Несколько минут оба ждали следующего разрыва. Но все было тихо.
— Отбомбились! — сказал Пино, лукаво и удовлетворенно улыбаясь. — Теперь конец.
Значит, теперь работа кончилась. Он их, фрицев, здорово обвел. Они, фрицы, хотели его убить своими бомбами, да только ничего у них не вышло. Просто не знают они, с кем дело имеют! Он, Пино, столяр–краснодеревщик, не из тех парней, которые позволят себя провести. Не такой он парень, чтобы даться немецкому самолету или с корявой доской не справиться. Минуточку! Таких парней, как он, Пино, голыми руками не возьмешь.
— Идем?
Он уже снова встал на ноги и стоял перед Майа — по бокам два вещевых мешка, через плечо на ремне автоматический пулемет. Его невысокая фигурка выделялась на фоне гаражной стены, коренастая, раздутая в боках, чем–то комическая.
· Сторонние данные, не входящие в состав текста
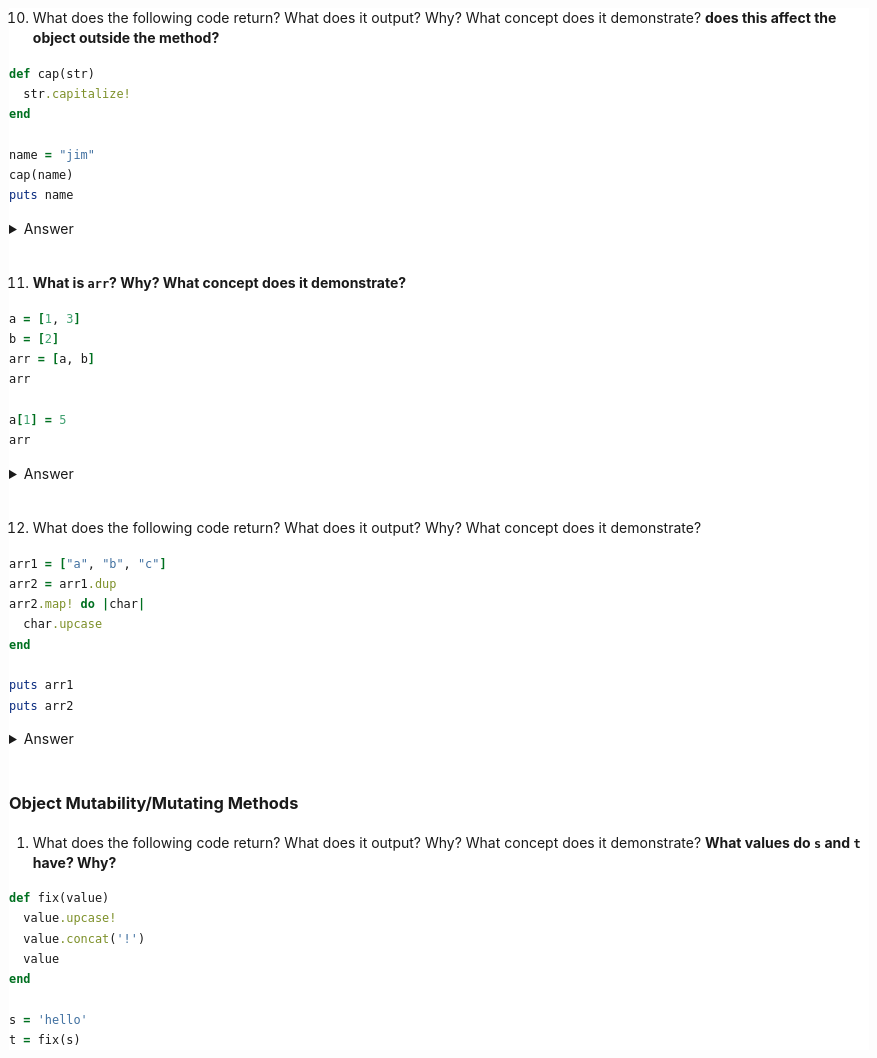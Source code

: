 
10. What does the following code return? What does it output? Why? What concept does it demonstrate?
**does this affect the object outside the method?**

```ruby .numberLines
def cap(str)
  str.capitalize!
end

name = "jim"
cap(name)
puts name
```
<details><summary>Answer</summary></details>
</br>


11. **What is `arr`? Why? What concept does it demonstrate?**
```ruby .numberLines
a = [1, 3]
b = [2]
arr = [a, b]
arr

a[1] = 5
arr
```
<details><summary>Answer</summary></details>
</br>


12.  What does the following code return? What does it output? Why? What concept does it demonstrate?

```ruby  .numberLines
arr1 = ["a", "b", "c"]
arr2 = arr1.dup
arr2.map! do |char|
  char.upcase
end

puts arr1
puts arr2
```
<details><summary>Answer</summary></details>
</br>

### Object Mutability/Mutating Methods

1. What does the following code return? What does it output? Why? What concept does it demonstrate?
**What values do `s` and `t` have? Why?**

```ruby .numberLines
def fix(value)
  value.upcase!
  value.concat('!')
  value
end

s = 'hello'
t = fix(s)
```
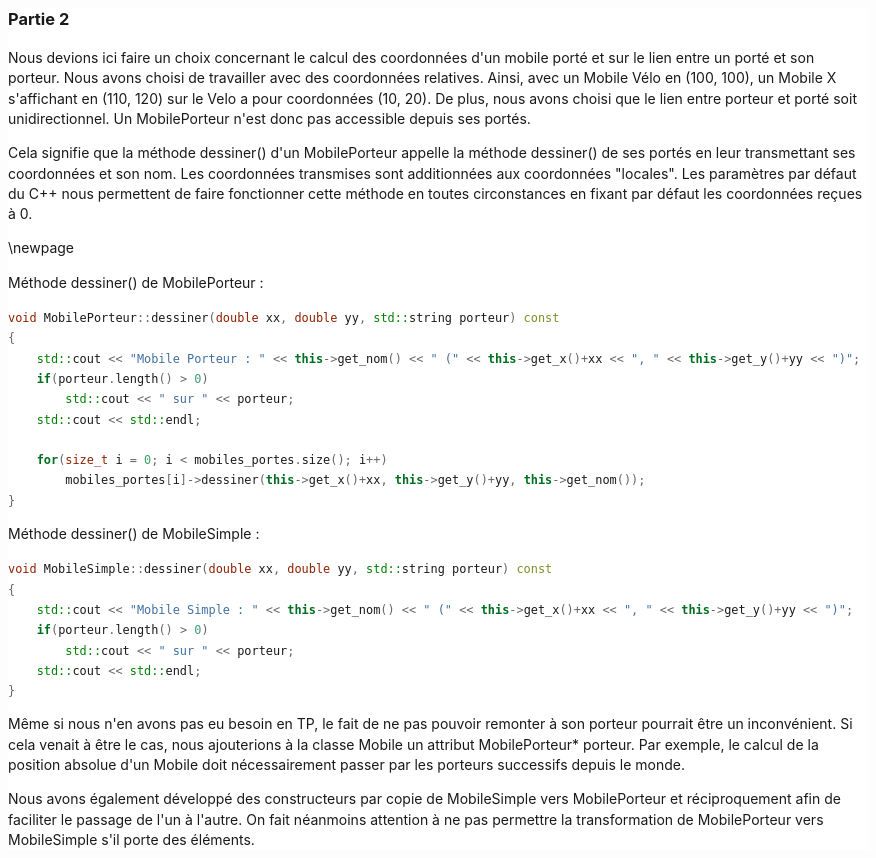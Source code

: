 ### Partie 2

Nous devions ici faire un choix concernant le calcul des coordonnées d'un mobile porté et sur le lien entre un porté et son porteur.
Nous avons choisi de travailler avec des coordonnées relatives. Ainsi, avec un Mobile Vélo en (100, 100), un Mobile X s'affichant en (110, 120) sur le Velo a pour coordonnées (10, 20). De plus, nous avons choisi que le lien entre porteur et porté soit unidirectionnel. Un MobilePorteur n'est donc pas accessible depuis ses portés.

Cela signifie que la méthode dessiner() d'un MobilePorteur appelle la méthode dessiner() de ses portés en leur transmettant ses coordonnées et son nom. Les coordonnées transmises sont additionnées aux coordonnées "locales". Les paramètres par défaut du C++ nous permettent de faire fonctionner cette méthode en toutes circonstances en fixant par défaut les coordonnées reçues à 0.

\newpage

Méthode dessiner() de MobilePorteur :

```c++
void MobilePorteur::dessiner(double xx, double yy, std::string porteur) const
{
    std::cout << "Mobile Porteur : " << this->get_nom() << " (" << this->get_x()+xx << ", " << this->get_y()+yy << ")";
    if(porteur.length() > 0)
        std::cout << " sur " << porteur;
    std::cout << std::endl;

    for(size_t i = 0; i < mobiles_portes.size(); i++)
        mobiles_portes[i]->dessiner(this->get_x()+xx, this->get_y()+yy, this->get_nom());
}
```

Méthode dessiner() de MobileSimple :

```c++
void MobileSimple::dessiner(double xx, double yy, std::string porteur) const
{
    std::cout << "Mobile Simple : " << this->get_nom() << " (" << this->get_x()+xx << ", " << this->get_y()+yy << ")";
    if(porteur.length() > 0)
        std::cout << " sur " << porteur;
    std::cout << std::endl;
}
```

Même si nous n'en avons pas eu besoin en TP, le fait de ne pas pouvoir remonter à son porteur pourrait être un inconvénient. Si cela venait à être le cas, nous ajouterions à la classe Mobile un attribut MobilePorteur* porteur.
Par exemple, le calcul de la position absolue d'un Mobile doit nécessairement passer par les porteurs successifs depuis le monde.


Nous avons également développé des constructeurs par copie de MobileSimple vers MobilePorteur et réciproquement afin de faciliter le passage de l'un à l'autre. On fait néanmoins attention à ne pas permettre la transformation de MobilePorteur vers MobileSimple s'il porte des éléments.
Поднимая металлические жалюзи, Майа подумал, что среди этой сутолоки, на протяжении целых десяти километров, среди незнакомых солдат, Пино будет снова совсем один, без своих парней.
— Послушай–ка, — сказал он, — окажи мне, если можешь, услугу. Сходи–ка в санаторий.
— А где он, санаторий?
— Сверни налево и иди по берегу примерно с километр. Санаторий здесь только один на всем берегу, так что ошибки быть не может. Потом обогнешь забор, и первая же машина справа от забора — наша. Английский санитарный фургон. И там ты увидишь типа с бородой, он возится у костра — так это мой друг Александр.
— Александр, легко запомнить, — сказал Пино.
— Скажешь ему, что Майа — Майа — это моя фамилия — пытается попасть на судно, и если он к вечеру не вернется, значит, уехал. («А так как я ему это уже говорил, — подумал Майа, — он сначала удивится, зачем это я послал какого–то типа сообщать то, что уже известно».)
— Идет.
— Подожди–ка, скажешь ему, что ты, мол, просишь взять тебя на харчи вместо меня.
Пино смущенно молчал.
— Не буду я так говорить, — наконец произнес он.
— Тебя это не устраивает, что ли?
— Конечно, устраивает! Но хорош я буду, если он сам меня не пригласит!
Майа улыбнулся.
— Но это же я тебя приглашаю, дурачок. Что я, что Александр, — это одно и то же.
— Да что ты, хорош я буду!
— О, черт! — ругнулся Майа. — Будь у меня клочок бумаги, я бы написал ему, Александру.
— Ну ладно, — согласился Пино, — передам все, как ты велел.
И Майа понял, что настаивать больше не стоит, что никогда он не предложит себя в нахлебники, не перестанет думать: «хорош, мол, я буду»… Впрочем, это не важно, Александр поймет.
— Ну, как знаешь, — сказал он. — Тогда привет.